TASK
Look through the entries below and return all lines including the word "complex".
-------- DATA RECORDS
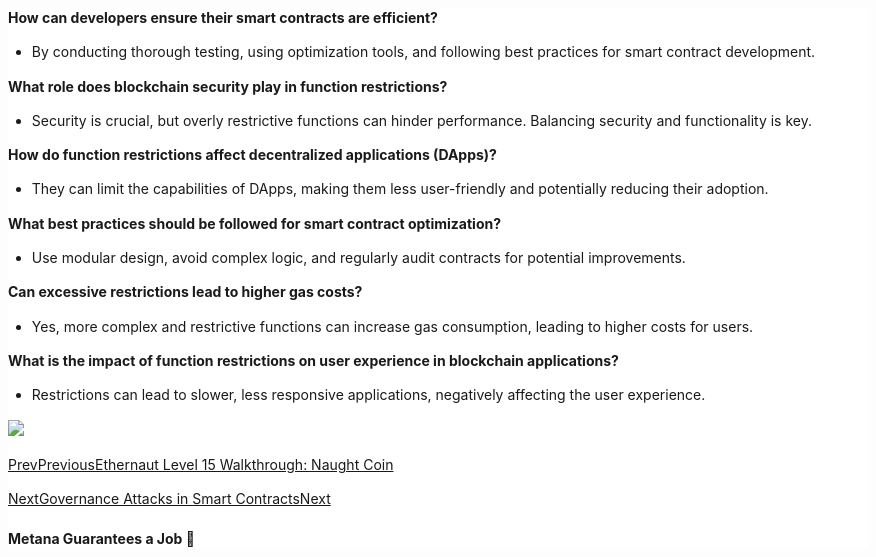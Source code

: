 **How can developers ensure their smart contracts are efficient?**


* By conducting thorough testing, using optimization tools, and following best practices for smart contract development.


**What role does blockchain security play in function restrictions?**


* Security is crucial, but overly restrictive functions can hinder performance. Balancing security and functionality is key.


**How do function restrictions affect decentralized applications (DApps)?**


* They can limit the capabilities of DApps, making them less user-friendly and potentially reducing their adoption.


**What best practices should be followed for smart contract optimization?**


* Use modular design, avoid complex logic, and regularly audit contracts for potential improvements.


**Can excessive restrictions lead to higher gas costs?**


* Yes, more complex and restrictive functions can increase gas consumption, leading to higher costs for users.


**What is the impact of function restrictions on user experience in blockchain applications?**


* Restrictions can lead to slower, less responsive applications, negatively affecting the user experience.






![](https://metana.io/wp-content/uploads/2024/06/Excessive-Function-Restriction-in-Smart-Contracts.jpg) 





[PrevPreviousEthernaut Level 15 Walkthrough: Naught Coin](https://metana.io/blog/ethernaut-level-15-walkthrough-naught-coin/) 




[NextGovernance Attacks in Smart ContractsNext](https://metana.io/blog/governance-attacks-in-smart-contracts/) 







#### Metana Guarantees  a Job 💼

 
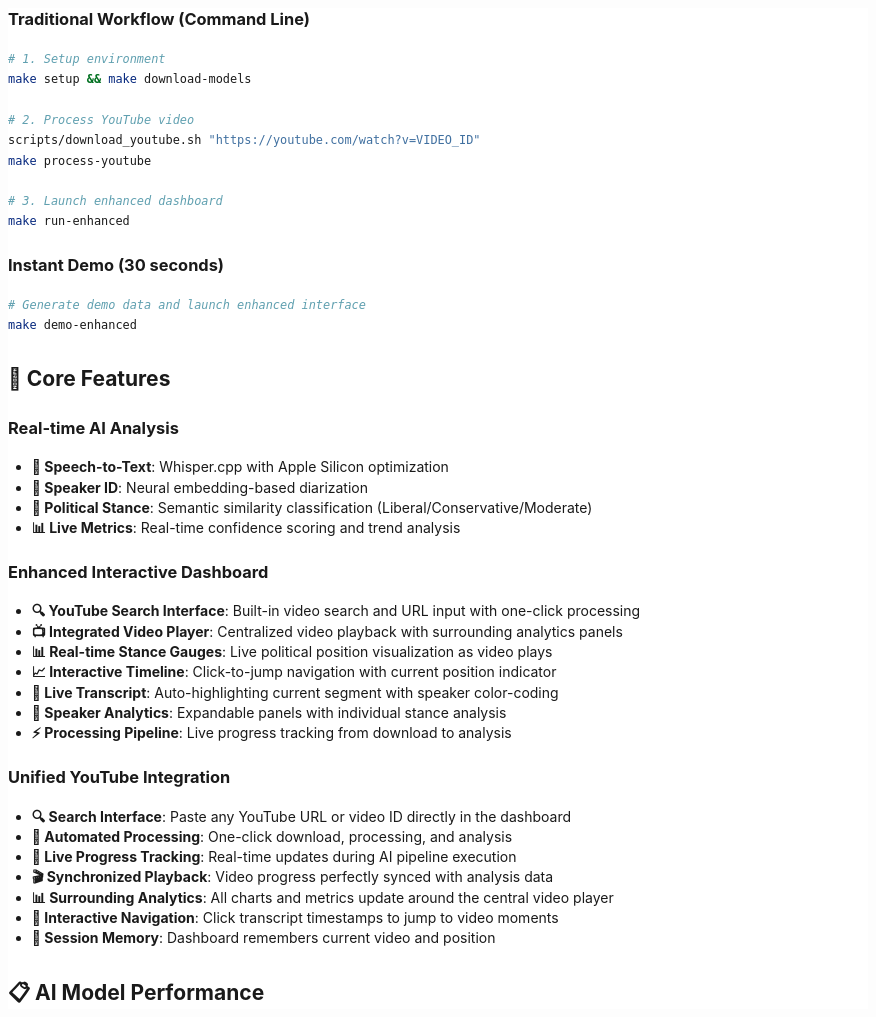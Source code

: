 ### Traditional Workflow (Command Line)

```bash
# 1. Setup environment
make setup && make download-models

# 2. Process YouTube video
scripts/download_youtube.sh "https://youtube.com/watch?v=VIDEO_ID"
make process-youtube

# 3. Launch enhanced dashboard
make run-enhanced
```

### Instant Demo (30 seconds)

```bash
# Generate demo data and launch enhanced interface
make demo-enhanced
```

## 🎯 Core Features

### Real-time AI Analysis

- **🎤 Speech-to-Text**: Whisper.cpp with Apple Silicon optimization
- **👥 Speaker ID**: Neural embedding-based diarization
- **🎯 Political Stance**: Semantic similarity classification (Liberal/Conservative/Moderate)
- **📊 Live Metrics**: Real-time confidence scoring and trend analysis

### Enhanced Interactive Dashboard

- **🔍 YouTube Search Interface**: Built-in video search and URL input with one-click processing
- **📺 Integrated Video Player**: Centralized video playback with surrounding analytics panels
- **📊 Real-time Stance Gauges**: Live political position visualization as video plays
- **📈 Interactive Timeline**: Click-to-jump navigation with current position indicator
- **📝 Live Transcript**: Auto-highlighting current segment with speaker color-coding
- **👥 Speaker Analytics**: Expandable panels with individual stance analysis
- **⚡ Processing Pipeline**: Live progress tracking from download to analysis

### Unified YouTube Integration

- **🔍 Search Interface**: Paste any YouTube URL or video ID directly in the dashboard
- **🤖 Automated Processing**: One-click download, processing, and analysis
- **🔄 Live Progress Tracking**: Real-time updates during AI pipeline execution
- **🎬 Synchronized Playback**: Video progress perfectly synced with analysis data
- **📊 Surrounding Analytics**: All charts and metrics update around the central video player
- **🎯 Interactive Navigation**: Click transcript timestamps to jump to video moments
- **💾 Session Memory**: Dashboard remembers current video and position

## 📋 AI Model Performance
----------------
RESULT OF THIS EXERCISE
* Use modular design, avoid complex logic, and regularly audit contracts for potential improvements.
* Yes, more complex and restrictive functions can increase gas consumption, leading to higher costs for users.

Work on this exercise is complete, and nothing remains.